Un formateur qui déploie un clone de lui-même sans le signaler ne se met pas seulement en délicatesse avec son client : dans quelques semaines, ce silence deviendra une infraction à une obligation réglementaire directement opposable.
À cela s’ajoute une question plus discrète : les plateformes utilisées pour créer ces avatars (Synthesia, HeyGen, et consorts) ont leurs propres conditions d’utilisation sur ce que devient la voix ou l’image une fois hébergée sur leurs serveurs, souvent situés hors Union européenne. Le formateur qui clone sa propre image cède, en creux, un contrôle sur cette image qu’il ne récupère pas nécessairement en résiliant l’abonnement.
Quand le client clone le formateur
Le mouvement inverse pose une question plus dense. Un client qui a suivi une formation, payé sa session, reçu ses supports, décide ensuite de les injecter dans un LLM pour se construire un accès permanent au formateur sans repasser par la case facturation. Deux situations s’y superposent, et elles ne se valent pas.
La reproduction des supports
La première est celle où le client reproduit les supports eux-mêmes : le PDF de la formation, les slides, la trame pédagogique écrite.
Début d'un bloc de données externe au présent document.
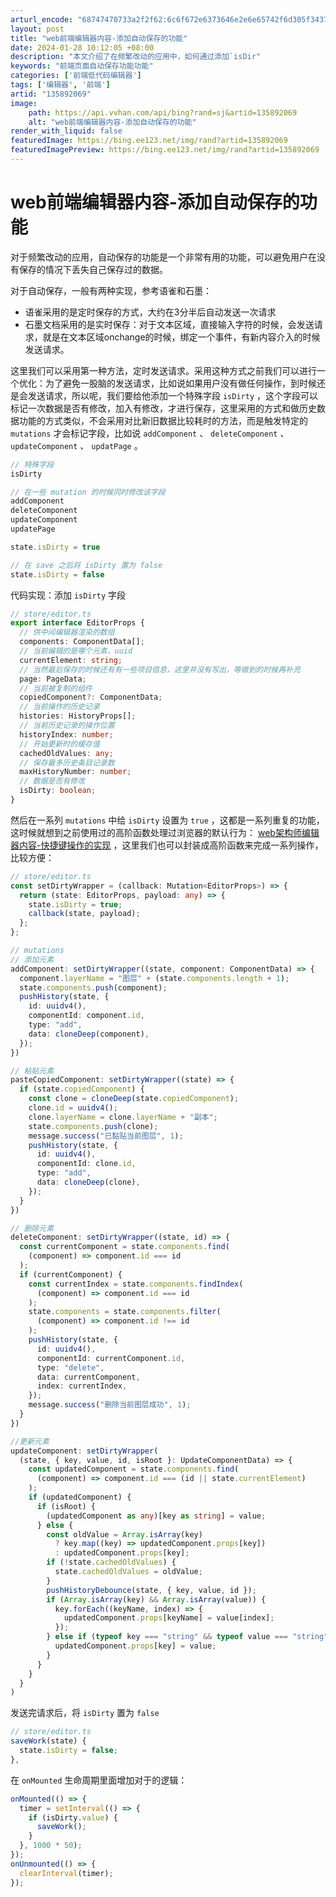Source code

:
 ```yaml
---
arturl_encode: "68747470733a2f2f62:6c6f672e6373646e2e6e65742f6d305f34373533313832392f:61727469636c652f64657461696c732f313335383932303639"
layout: post
title: "web前端编辑器内容-添加自动保存的功能"
date: 2024-01-28 10:12:05 +08:00
description: "本文介绍了在频繁改动的应用中，如何通过添加`isDir"
keywords: "前端页面自动保存功能功能"
categories: ['前端低代码编辑器']
tags: ['编辑器', '前端']
artid: "135892069"
image:
    path: https://api.vvhan.com/api/bing?rand=sj&artid=135892069
    alt: "web前端编辑器内容-添加自动保存的功能"
render_with_liquid: false
featuredImage: https://bing.ee123.net/img/rand?artid=135892069
featuredImagePreview: https://bing.ee123.net/img/rand?artid=135892069
---
```


# web前端编辑器内容-添加自动保存的功能

对于频繁改动的应用，自动保存的功能是一个非常有用的功能，可以避免用户在没有保存的情况下丢失自己保存过的数据。
  
对于自动保存，一般有两种实现，参考语雀和石墨：

* 语雀采用的是定时保存的方式，大约在3分半后自动发送一次请求
* 石墨文档采用的是实时保存：对于文本区域，直接输入字符的时候，会发送请求，就是在文本区域onchange的时候，绑定一个事件，有新内容介入的时候发送请求。

这里我们可以采用第一种方法，定时发送请求。采用这种方式之前我们可以进行一个优化：为了避免一股脑的发送请求，比如说如果用户没有做任何操作，到时候还是会发送请求，所以呢，我们要给他添加一个特殊字段
`isDirty`
，这个字段可以标记一次数据是否有修改，加入有修改，才进行保存，这里采用的方式和做历史数据功能的方式类似，不会采用对比新旧数据比较耗时的方法，而是触发特定的
`mutations`
才会标记字段，比如说
`addComponent`
、
`deleteComponent`
、
`updateComponent`
、
`updatPage`
。

```js
// 特殊字段
isDirty

// 在一些 mutation 的时候同时修改该字段
addComponent
deleteComponent
updateComponent
updatePage

state.isDirty = true

// 在 save 之后将 isDirty 置为 false
state.isDirty = false

```

代码实现：添加
`isDirty`
字段

```ts
// store/editor.ts
export interface EditorProps {
  // 供中间编辑器渲染的数组
  components: ComponentData[];
  // 当前编辑的是哪个元素，uuid
  currentElement: string;
  // 当然最后保存的时候还有有一些项目信息，这里并没有写出，等做到的时候再补充
  page: PageData;
  // 当前被复制的组件
  copiedComponent?: ComponentData;
  // 当前操作的历史记录
  histories: HistoryProps[];
  // 当前历史记录的操作位置
  historyIndex: number;
  // 开始更新时的缓存值
  cachedOldValues: any;
  // 保存最多历史条目记录数
  maxHistoryNumber: number;
  // 数据是否有修改
  isDirty: boolean;
}

```

然后在一系列
`mutations`
中给
`isDirty`
设置为
`true`
，这都是一系列重复的功能，这时候就想到之前使用过的高阶函数处理过浏览器的默认行为：
[web架构师编辑器内容-快捷键操作的实现](https://blog.csdn.net/m0_47531829/article/details/135758871)
，这里我们也可以封装成高阶函数来完成一系列操作，比较方便：

```ts
// store/editor.ts
const setDirtyWrapper = (callback: Mutation<EditorProps>) => {
  return (state: EditorProps, payload: any) => {
    state.isDirty = true;
    callback(state, payload);
  };
};

// mutations
// 添加元素
addComponent: setDirtyWrapper((state, component: ComponentData) => {
  component.layerName = "图层" + (state.components.length + 1);
  state.components.push(component);
  pushHistory(state, {
    id: uuidv4(),
    componentId: component.id,
    type: "add",
    data: cloneDeep(component),
  });
})

// 粘贴元素
pasteCopiedComponent: setDirtyWrapper((state) => {
  if (state.copiedComponent) {
    const clone = cloneDeep(state.copiedComponent);
    clone.id = uuidv4();
    clone.layerName = clone.layerName + "副本";
    state.components.push(clone);
    message.success("已黏贴当前图层", 1);
    pushHistory(state, {
      id: uuidv4(),
      componentId: clone.id,
      type: "add",
      data: cloneDeep(clone),
    });
  }
})

// 删除元素
deleteComponent: setDirtyWrapper((state, id) => {
  const currentComponent = state.components.find(
    (component) => component.id === id
  );
  if (currentComponent) {
    const currentIndex = state.components.findIndex(
      (component) => component.id === id
    );
    state.components = state.components.filter(
      (component) => component.id !== id
    );
    pushHistory(state, {
      id: uuidv4(),
      componentId: currentComponent.id,
      type: "delete",
      data: currentComponent,
      index: currentIndex,
    });
    message.success("删除当前图层成功", 1);
  }
})

//更新元素
updateComponent: setDirtyWrapper(
  (state, { key, value, id, isRoot }: UpdateComponentData) => {
    const updatedComponent = state.components.find(
      (component) => component.id === (id || state.currentElement)
    );
    if (updatedComponent) {
      if (isRoot) {
        (updatedComponent as any)[key as string] = value;
      } else {
        const oldValue = Array.isArray(key)
          ? key.map((key) => updatedComponent.props[key])
          : updatedComponent.props[key];
        if (!state.cachedOldValues) {
          state.cachedOldValues = oldValue;
        }
        pushHistoryDebounce(state, { key, value, id });
        if (Array.isArray(key) && Array.isArray(value)) {
          key.forEach((keyName, index) => {
            updatedComponent.props[keyName] = value[index];
          });
        } else if (typeof key === "string" && typeof value === "string") {
          updatedComponent.props[key] = value;
        }
      }
    }
  }
)

```

发送完请求后，将
`isDirty`
置为
`false`

```ts
// store/editor.ts
saveWork(state) {
  state.isDirty = false;
},

```

在
`onMounted`
生命周期里面增加对于的逻辑：

```ts
onMounted(() => {
  timer = setInterval(() => {
    if (isDirty.value) {
      saveWork();
    }
  }, 1000 * 50);
});
onUnmounted(() => {
  clearInterval(timer);
});

```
Ces documents sont des œuvres de l’esprit protégées dès leur création, sans formalité, par l’article L.111-1 du Code de la propriété intellectuelle. Les incorporer dans un système tiers pour en faire dériver un usage non autorisé constitue, par principe, un acte de contrefaçon au sens de l’article L.122-4 du même code, qui soumet toute reproduction ou représentation à l’autorisation de l’auteur. Que la reproduction transite par un prompt plutôt que par une photocopieuse ne change rien à la qualification.
L’imitation du style
La seconde situation est plus fragile pour le formateur, et c’est celle qui mérite d’être comprise avant d’être redoutée. Un client qui, sans avoir extrait aucun support écrit, demande à un LLM d’adopter le ton, la posture, les tics de langage d’un formateur qu’il a suivi, ne reproduit aucune œuvre au sens du droit d’auteur. Le droit d’auteur protège une forme fixée, pas une méthode ni un style, principe constant depuis l’article L.112-1 du Code de la propriété intellectuelle.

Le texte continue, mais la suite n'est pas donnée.